Collected data:
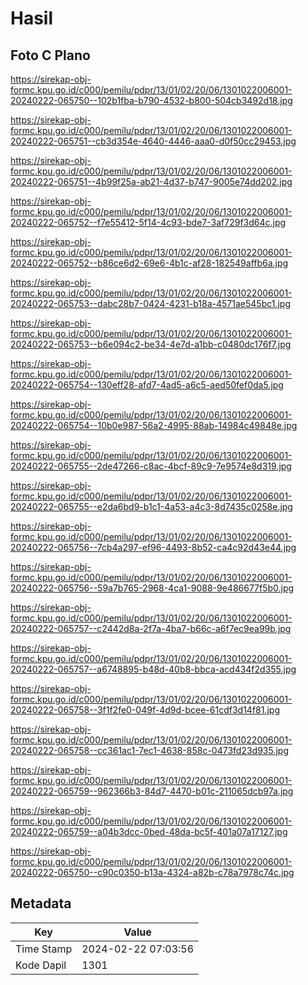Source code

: # Hasil

## Foto C Plano

https://sirekap-obj-formc.kpu.go.id/c000/pemilu/pdpr/13/01/02/20/06/1301022006001-20240222-065750--102b1fba-b790-4532-b800-504cb3492d18.jpg

https://sirekap-obj-formc.kpu.go.id/c000/pemilu/pdpr/13/01/02/20/06/1301022006001-20240222-065751--cb3d354e-4640-4446-aaa0-d0f50cc29453.jpg

https://sirekap-obj-formc.kpu.go.id/c000/pemilu/pdpr/13/01/02/20/06/1301022006001-20240222-065751--4b99f25a-ab21-4d37-b747-9005e74dd202.jpg

https://sirekap-obj-formc.kpu.go.id/c000/pemilu/pdpr/13/01/02/20/06/1301022006001-20240222-065752--f7e55412-5f14-4c93-bde7-3af729f3d64c.jpg

https://sirekap-obj-formc.kpu.go.id/c000/pemilu/pdpr/13/01/02/20/06/1301022006001-20240222-065752--b86ce6d2-69e6-4b1c-af28-182549affb6a.jpg

https://sirekap-obj-formc.kpu.go.id/c000/pemilu/pdpr/13/01/02/20/06/1301022006001-20240222-065753--dabc28b7-0424-4231-b18a-4571ae545bc1.jpg

https://sirekap-obj-formc.kpu.go.id/c000/pemilu/pdpr/13/01/02/20/06/1301022006001-20240222-065753--b6e094c2-be34-4e7d-a1bb-c0480dc176f7.jpg

https://sirekap-obj-formc.kpu.go.id/c000/pemilu/pdpr/13/01/02/20/06/1301022006001-20240222-065754--130eff28-afd7-4ad5-a6c5-aed50fef0da5.jpg

https://sirekap-obj-formc.kpu.go.id/c000/pemilu/pdpr/13/01/02/20/06/1301022006001-20240222-065754--10b0e987-56a2-4995-88ab-14984c49848e.jpg

https://sirekap-obj-formc.kpu.go.id/c000/pemilu/pdpr/13/01/02/20/06/1301022006001-20240222-065755--2de47266-c8ac-4bcf-89c9-7e9574e8d319.jpg

https://sirekap-obj-formc.kpu.go.id/c000/pemilu/pdpr/13/01/02/20/06/1301022006001-20240222-065755--e2da6bd9-b1c1-4a53-a4c3-8d7435c0258e.jpg

https://sirekap-obj-formc.kpu.go.id/c000/pemilu/pdpr/13/01/02/20/06/1301022006001-20240222-065756--7cb4a297-ef96-4493-8b52-ca4c92d43e44.jpg

https://sirekap-obj-formc.kpu.go.id/c000/pemilu/pdpr/13/01/02/20/06/1301022006001-20240222-065756--59a7b765-2968-4ca1-9088-9e486677f5b0.jpg

https://sirekap-obj-formc.kpu.go.id/c000/pemilu/pdpr/13/01/02/20/06/1301022006001-20240222-065757--c2442d8a-2f7a-4ba7-b66c-a6f7ec9ea99b.jpg

https://sirekap-obj-formc.kpu.go.id/c000/pemilu/pdpr/13/01/02/20/06/1301022006001-20240222-065757--a6748895-b48d-40b8-bbca-acd434f2d355.jpg

https://sirekap-obj-formc.kpu.go.id/c000/pemilu/pdpr/13/01/02/20/06/1301022006001-20240222-065758--3f1f2fe0-049f-4d9d-bcee-61cdf3d14f81.jpg

https://sirekap-obj-formc.kpu.go.id/c000/pemilu/pdpr/13/01/02/20/06/1301022006001-20240222-065758--cc361ac1-7ec1-4638-858c-0473fd23d935.jpg

https://sirekap-obj-formc.kpu.go.id/c000/pemilu/pdpr/13/01/02/20/06/1301022006001-20240222-065759--962366b3-84d7-4470-b01c-211065dcb97a.jpg

https://sirekap-obj-formc.kpu.go.id/c000/pemilu/pdpr/13/01/02/20/06/1301022006001-20240222-065759--a04b3dcc-0bed-48da-bc5f-401a07a17127.jpg

https://sirekap-obj-formc.kpu.go.id/c000/pemilu/pdpr/13/01/02/20/06/1301022006001-20240222-065750--c90c0350-b13a-4324-a82b-c78a7978c74c.jpg


## Metadata

| Key        | Value               |
| ---------- | ------------------- |
| Time Stamp | 2024-02-22 07:03:56 |
| Kode Dapil | 1301                |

[Required action] Set the entries down again exactly. Do not include the images.

[Exercise response]
Source code

: # Hasil

## Foto C Plano

https://sirekap-obj-formc.kpu.go.id/c000/pemilu/pdpr/13/01/02/20/06/1301022006001-20240222-065750--102b1fba-b790-4532-b800-504cb3492d18.jpg

https://sirekap-obj-formc.kpu.go.id/c000/pemilu/pdpr/13/01/02/20/06/1301022006001-20240222-065751--cb3d354e-4640-4446-aaa0-d0f50cc29453.jpg

https://sirekap-obj-formc.kpu.go.id/c000/pemilu/pdpr/13/01/02/20/06/1301022006001-20240222-065751--4b99f25a-ab21-4d37-b747-9005e74dd202.jpg

https://sirekap-obj-formc.kpu.go.id/c000/pemilu/pdpr/13/01/02/20/06/1301022006001-20240222-065752--f7e55412-5f14-4c93-bde7-3af729f3d64c.jpg

https://sirekap-obj-formc.kpu.go.id/c000/pemilu/pdpr/13/01/02/20/06/1301022006001-20240222-065752--b86ce6d2-69e6-4b1c-af28-182549affb6a.jpg

https://sirekap-obj-formc.kpu.go.id/c000/pemilu/pdpr/13/01/02/20/06/1301022006001-20240222-065753--dabc28b7-0424-4231-b18a-4571ae545bc1.jpg

https://sirekap-obj-formc.kpu.go.id/c000/pemilu/pdpr/13/01/02/20/06/1301022006001-20240222-065753--b6e094c2-be34-4e7d-a1bb-c0480dc176f7.jpg

https://sirekap-obj-formc.kpu.go.id/c000/pemilu/pdpr/13/01/02/20/06/1301022006001-20240222-065754--130eff28-afd7-4ad5-a6c5-aed50fef0da5.jpg

https://sirekap-obj-formc.kpu.go.id/c000/pemilu/pdpr/13/01/02/20/06/1301022006001-20240222-065754--10b0e987-56a2-4995-88ab-14984c49848e.jpg

https://sirekap-obj-formc.kpu.go.id/c000/pemilu/pdpr/13/01/02/20/06/1301022006001-20240222-065755--2de47266-c8ac-4bcf-89c9-7e9574e8d319.jpg

https://sirekap-obj-formc.kpu.go.id/c000/pemilu/pdpr/13/01/02/20/06/1301022006001-20240222-065755--e2da6bd9-b1c1-4a53-a4c3-8d7435c0258e.jpg

https://sirekap-obj-formc.kpu.go.id/c000/pemilu/pdpr/13/01/02/20/06/1301022006001-20240222-065756--7cb4a297-ef96-4493-8b52-ca4c92d43e44.jpg

https://sirekap-obj-formc.kpu.go.id/c000/pemilu/pdpr/13/01/02/20/06/1301022006001-20240222-065756--59a7b765-2968-4ca1-9088-9e486677f5b0.jpg

https://sirekap-obj-formc.kpu.go.id/c000/pemilu/pdpr/13/01/02/20/06/1301022006001-20240222-065757--c2442d8a-2f7a-4ba7-b66c-a6f7ec9ea99b.jpg

https://sirekap-obj-formc.kpu.go.id/c000/pemilu/pdpr/13/01/02/20/06/1301022006001-20240222-065757--a6748895-b48d-40b8-bbca-acd434f2d355.jpg

https://sirekap-obj-formc.kpu.go.id/c000/pemilu/pdpr/13/01/02/20/06/1301022006001-20240222-065758--3f1f2fe0-049f-4d9d-bcee-61cdf3d14f81.jpg

https://sirekap-obj-formc.kpu.go.id/c000/pemilu/pdpr/13/01/02/20/06/1301022006001-20240222-065758--cc361ac1-7ec1-4638-858c-0473fd23d935.jpg

https://sirekap-obj-formc.kpu.go.id/c000/pemilu/pdpr/13/01/02/20/06/1301022006001-20240222-065759--962366b3-84d7-4470-b01c-211065dcb97a.jpg

https://sirekap-obj-formc.kpu.go.id/c000/pemilu/pdpr/13/01/02/20/06/1301022006001-20240222-065759--a04b3dcc-0bed-48da-bc5f-401a07a17127.jpg

https://sirekap-obj-formc.kpu.go.id/c000/pemilu/pdpr/13/01/02/20/06/1301022006001-20240222-065750--c90c0350-b13a-4324-a82b-c78a7978c74c.jpg


## Metadata

| Key        | Value               |
| ---------- | ------------------- |
| Time Stamp | 2024-02-22 07:03:56 |
| Kode Dapil | 1301                |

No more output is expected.